Canadian scientists report that mice genetically altered so as to lack either of the two different pathways through which humans, mice, and other animals provide lipids for high density and low density lipoproteins (HDL and LDL) did not appear to suffer any ill effects. But animals from both groups had markedly lower levels of cholesterol in their blood stream. Alteration of one of the pathways also lowered blood levels of homocysteine by 50 percent.
Speaking June 13, at the annual meeting of the American Society for Biochemistry and Molecular Biology (ASBMB)/ 8th International Union of Biochemistry and Molecular Biology Conference (IUBMB) in Boston, Dr. Dennis Vance said the results suggest an unique therapeutic approach to lowering LDL cholesterol and homocysteine levels, both known risk factors for cardiovascular disease.

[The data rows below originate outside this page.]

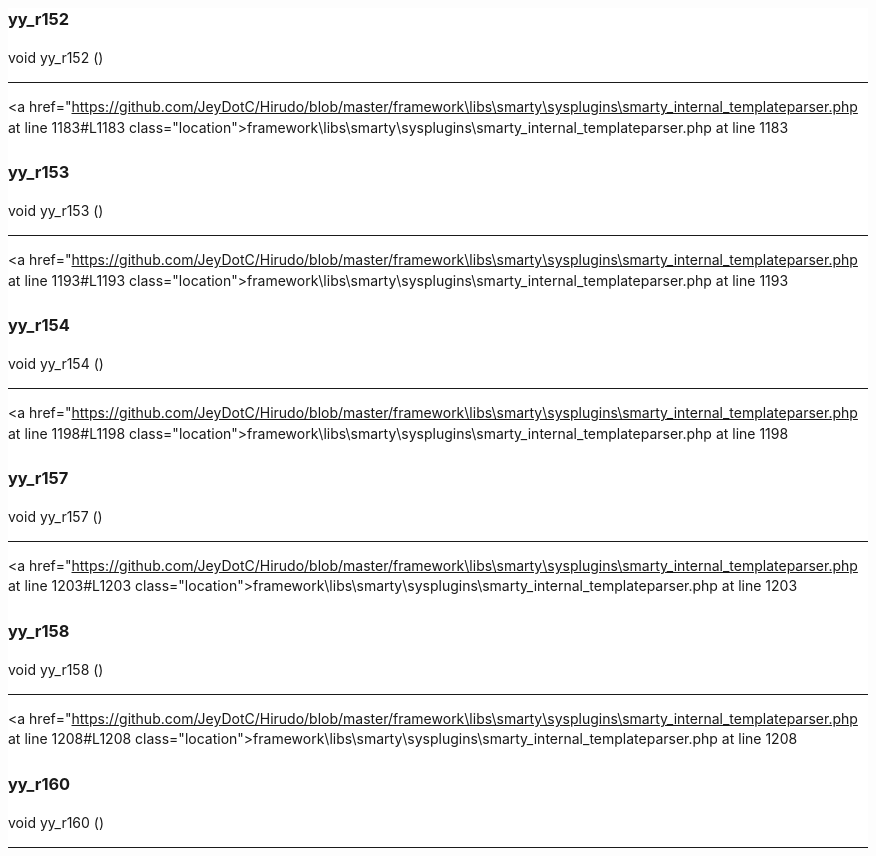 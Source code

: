 <h3 id="yy_r152()">yy_r152</h3>
<span class='k'></span> <span class='nx'>void</span> <span class='nf'>yy_r152</span> ()

<div class="details">
</div>

- - -


<a href="https://github.com/JeyDotC/Hirudo/blob/master/framework\libs\smarty\sysplugins\smarty_internal_templateparser.php at line 1183#L1183 class="location">framework\libs\smarty\sysplugins\smarty_internal_templateparser.php at line 1183</a>

<h3 id="yy_r153()">yy_r153</h3>
<span class='k'></span> <span class='nx'>void</span> <span class='nf'>yy_r153</span> ()

<div class="details">
</div>

- - -


<a href="https://github.com/JeyDotC/Hirudo/blob/master/framework\libs\smarty\sysplugins\smarty_internal_templateparser.php at line 1193#L1193 class="location">framework\libs\smarty\sysplugins\smarty_internal_templateparser.php at line 1193</a>

<h3 id="yy_r154()">yy_r154</h3>
<span class='k'></span> <span class='nx'>void</span> <span class='nf'>yy_r154</span> ()

<div class="details">
</div>

- - -


<a href="https://github.com/JeyDotC/Hirudo/blob/master/framework\libs\smarty\sysplugins\smarty_internal_templateparser.php at line 1198#L1198 class="location">framework\libs\smarty\sysplugins\smarty_internal_templateparser.php at line 1198</a>

<h3 id="yy_r157()">yy_r157</h3>
<span class='k'></span> <span class='nx'>void</span> <span class='nf'>yy_r157</span> ()

<div class="details">
</div>

- - -


<a href="https://github.com/JeyDotC/Hirudo/blob/master/framework\libs\smarty\sysplugins\smarty_internal_templateparser.php at line 1203#L1203 class="location">framework\libs\smarty\sysplugins\smarty_internal_templateparser.php at line 1203</a>

<h3 id="yy_r158()">yy_r158</h3>
<span class='k'></span> <span class='nx'>void</span> <span class='nf'>yy_r158</span> ()

<div class="details">
</div>

- - -


<a href="https://github.com/JeyDotC/Hirudo/blob/master/framework\libs\smarty\sysplugins\smarty_internal_templateparser.php at line 1208#L1208 class="location">framework\libs\smarty\sysplugins\smarty_internal_templateparser.php at line 1208</a>

<h3 id="yy_r160()">yy_r160</h3>
<span class='k'></span> <span class='nx'>void</span> <span class='nf'>yy_r160</span> ()

<div class="details">
</div>

- - -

Dr. Vance is Canada Research Chair in Molecular and Cell Biology of Lipids. A leader in the biochemistry of lipids, he has spent his career understanding how the body regulates the manufacture of certain lipids and their functions in the human body. The new study reported at ASBMB focuses on the two methods or pathways by which the liver makes phosphatidylcholine (PC), the key building block of cell membranes in humans and other animals - and an important component of the HDL and LDL lipoproteins that carry fat and cholesterol in the blood stream.
The CT pathway contributes about 70 percent of the PC in the liver and the PEMT pathway contributes the other 30 percent. When the researchers genetically altered the mice so that their livers lacked either the CT or the PEMT pathway, the mice appeared normal and bred normally. But in each case, whether the CT or the PEMT pathway was missing, levels of lipoproteins were decreased by as much as half.
This suggests, said Dr. Vance, that pharmacological inhibition of the manufacture of PC in the liver might be a useful approach to lower LDL in the blood stream. The animals altered genetically so as not to have a PEMT pathway for the creation of PC also had a 50 percent decrease in homocysteine in the blood. Again, says Dr. Vance, pharmacological inhibition of PEMT might lower the levels of homocysteine in blood, thus lowering risk and incidence of cardiovascular disease.